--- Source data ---
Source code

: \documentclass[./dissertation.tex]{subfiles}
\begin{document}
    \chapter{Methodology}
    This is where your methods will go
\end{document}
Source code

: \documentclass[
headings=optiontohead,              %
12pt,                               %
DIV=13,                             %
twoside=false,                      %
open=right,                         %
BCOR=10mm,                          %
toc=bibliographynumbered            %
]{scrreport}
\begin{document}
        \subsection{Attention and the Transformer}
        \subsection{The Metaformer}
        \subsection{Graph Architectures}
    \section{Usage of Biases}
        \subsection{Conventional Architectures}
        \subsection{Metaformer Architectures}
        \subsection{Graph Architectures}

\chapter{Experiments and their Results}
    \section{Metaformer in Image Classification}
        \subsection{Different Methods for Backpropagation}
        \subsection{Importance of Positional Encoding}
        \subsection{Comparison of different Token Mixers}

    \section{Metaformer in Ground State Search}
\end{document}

--- Requirement ---
Return the data in full, exactly as it appears above.

--- Your solution ---
Source code

: \documentclass[./dissertation.tex]{subfiles}
\begin{document}
    \chapter{Methodology}
    This is where your methods will go
\end{document}
Source code

: \documentclass[
headings=optiontohead,              %
12pt,                               %
DIV=13,                             %
twoside=false,                      %
open=right,                         %
BCOR=10mm,                          %
toc=bibliographynumbered            %
]{scrreport}
\begin{document}
        \subsection{Attention and the Transformer}
        \subsection{The Metaformer}
        \subsection{Graph Architectures}
    \section{Usage of Biases}
        \subsection{Conventional Architectures}
        \subsection{Metaformer Architectures}
        \subsection{Graph Architectures}

\chapter{Experiments and their Results}
    \section{Metaformer in Image Classification}
        \subsection{Different Methods for Backpropagation}
        \subsection{Importance of Positional Encoding}
        \subsection{Comparison of different Token Mixers}

    \section{Metaformer in Ground State Search}
\end{document}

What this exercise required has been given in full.